Work to be completed - Of the entries below, restate word for word only the section that runs from the line with "you know how." to the line with "If you've got", counting both ends.

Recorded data
++++++

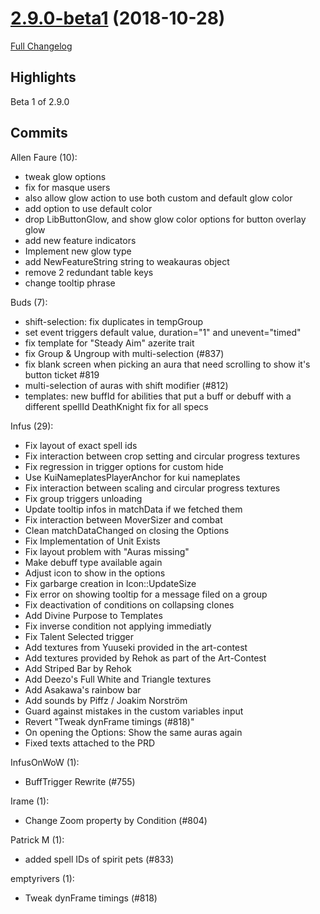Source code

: # [2.9.0-beta1](https://github.com/WeakAuras/WeakAuras2/tree/2.9.0-beta1) (2018-10-28)

[Full Changelog](https://github.com/WeakAuras/WeakAuras2/compare/2.8.1...2.9.0-beta1)

## Highlights

 Beta 1 of 2.9.0 

## Commits

Allen Faure (10):

- tweak glow options
- fix for masque users
- also allow glow action to use both custom and default glow color
- add option to use default color
- drop LibButtonGlow, and show glow color options for button overlay glow
- add new feature indicators
- Implement new glow type
- add NewFeatureString string to weakauras object
- remove 2 redundant table keys
- change tooltip phrase

Buds (7):

- shift-selection: fix duplicates in tempGroup
- set event triggers default value, duration="1" and unevent="timed"
- fix template for "Steady Aim" azerite trait
- fix Group & Ungroup with multi-selection (#837)
- fix blank screen when picking an aura that need scrolling to show it's button ticket #819
- multi-selection of auras with shift modifier (#812)
- templates: new buffId for abilities that put a buff or debuff with a different spellId DeathKnight fix for all specs

Infus (29):

- Fix layout of exact spell ids
- Fix interaction between crop setting and circular progress textures
- Fix regression in trigger options for custom hide
- Use KuiNameplatesPlayerAnchor for kui nameplates
- Fix interaction between scaling and circular progress textures
- Fix group triggers unloading
- Update tooltip infos in matchData if we fetched them
- Fix interaction between MoverSizer and combat
- Clean matchDataChanged on closing the Options
- Fix Implementation of Unit Exists
- Fix layout problem with "Auras missing"
- Make debuff type available again
- Adjust icon to show in the options
- Fix garbarge creation in Icon::UpdateSize
- Fix error on showing tooltip for a message filed on a group
- Fix deactivation of conditions on collapsing clones
- Add Divine Purpose to Templates
- Fix inverse condition not applying immediatly
- Fix Talent Selected trigger
- Add textures from Yuuseki provided in the art-contest
- Add textures provided by Rehok as part of the Art-Contest
- Add Striped Bar by Rehok
- Add Deezo's Full White and Triangle textures
- Add Asakawa's rainbow bar
- Add sounds by Piffz / Joakim Norström
- Guard against mistakes in the custom variables input
- Revert "Tweak dynFrame timings (#818)"
- On opening the Options: Show the same auras again
- Fixed texts attached to the PRD

InfusOnWoW (1):

- BuffTrigger Rewrite (#755)

Irame (1):

- Change Zoom property by Condition (#804)

Patrick M (1):

- added spell IDs of spirit pets (#833)

emptyrivers (1):

- Tweak dynFrame timings (#818)

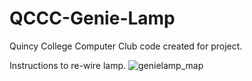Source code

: # QCCC-Genie-Lamp
Quincy College Computer Club code created for project.

Instructions to re-wire lamp.
![genielamp_map](https://user-images.githubusercontent.com/57552104/191107427-7e44f800-38be-46bf-a703-f2bcef05f22e.png)

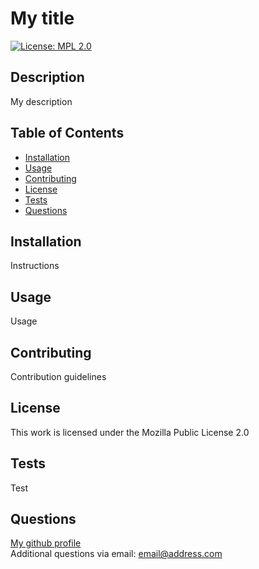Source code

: 
# My title
[![License: MPL 2.0](https://img.shields.io/badge/License-MPL%202.0-brightgreen.svg)](https://opensource.org/licenses/MPL-2.0)
## Description
My description
## Table of Contents
- [Installation](#installation)
- [Usage](#usage)
- [Contributing](#contributing)
- [License](#license)
- [Tests](#tests)
- [Questions](#questions)
## Installation
Instructions
## Usage
Usage
## Contributing
Contribution guidelines
## License
This work is licensed under the Mozilla Public License 2.0
## Tests
Test
## Questions
[My github profile](https://github.com/zivan2)  
Additional questions via email: [email@address.com](mailto:email@address.com)
    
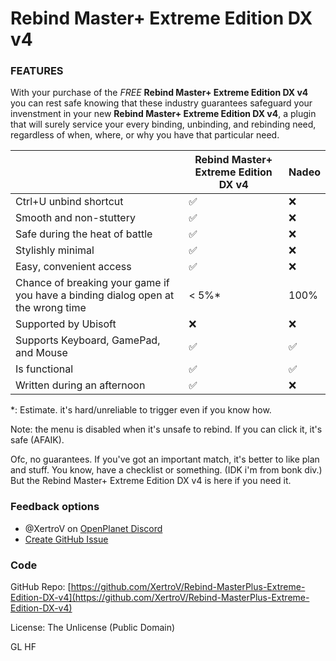 # Rebind Master+ Extreme Edition DX v4

### FEATURES

With your purchase of the *FREE* **Rebind Master+ Extreme Edition DX v4** you can rest safe knowing that these industry guarantees safeguard your invenstment in your new **Rebind Master+ Extreme Edition DX v4**, a plugin that will surely service your every binding, unbinding, and rebinding need, regardless of when, where, or why you have that particular need.

| | Rebind Master+ Extreme Edition DX v4 | Nadeo |
| --- | --- | --- |
| Ctrl+U unbind shortcut | ✅ | ❌ |
| Smooth and non-stuttery | ✅ | ❌ |
| Safe during the heat of battle | ✅ | ❌ |
| Stylishly minimal | ✅ | ❌ |
| Easy, convenient access | ✅ | ❌ |
| Chance of breaking your game if you have a binding dialog open at the wrong time | < 5%* | 100% |
| Supported by Ubisoft | ❌ | ❌ |
| Supports Keyboard, GamePad, and Mouse | ✅ | ✅ |
| Is functional | ✅ | ✅ |
| Written during an afternoon | ✅ | ❌ |

\*: Estimate. it's hard/unreliable to trigger even if you know how.

Note: the menu is disabled when it's unsafe to rebind. If you can click it, it's safe (AFAIK).

Ofc, no guarantees.
If you've got an important match, it's better to like plan and stuff. You know, have a checklist or something. (IDK i'm from bonk div.)
But the Rebind Master+ Extreme Edition DX v4 is here if you need it.

### Feedback options

- @XertroV on [OpenPlanet Discord](https://openplanet.dev/link/discord)
- [Create GitHub Issue](https://github.com/XertroV/Rebind-MasterPlus-Extreme-Edition-DX-v4/issues/)

### Code

GitHub Repo: [https://github.com/XertroV/Rebind-MasterPlus-Extreme-Edition-DX-v4](https://github.com/XertroV/Rebind-MasterPlus-Extreme-Edition-DX-v4)

License: The Unlicense (Public Domain)

GL HF
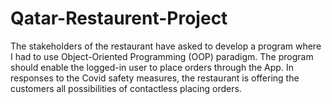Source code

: # Qatar-Restaurent-Project
The stakeholders of the restaurant have asked to develop a program where I had to use Object-Oriented Programming (OOP) paradigm. The program should enable the logged-in user to place orders through the App. In responses to the Covid safety measures, the restaurant is offering the customers all possibilities of contactless placing orders.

++++++

Problem solution -
\*: Estimate. it's hard/unreliable to trigger even if you know how.

Note: the menu is disabled when it's unsafe to rebind. If you can click it, it's safe (AFAIK).

Ofc, no guarantees.
If you've got an important match, it's better to like plan and stuff. You know, have a checklist or something. (IDK i'm from bonk div.)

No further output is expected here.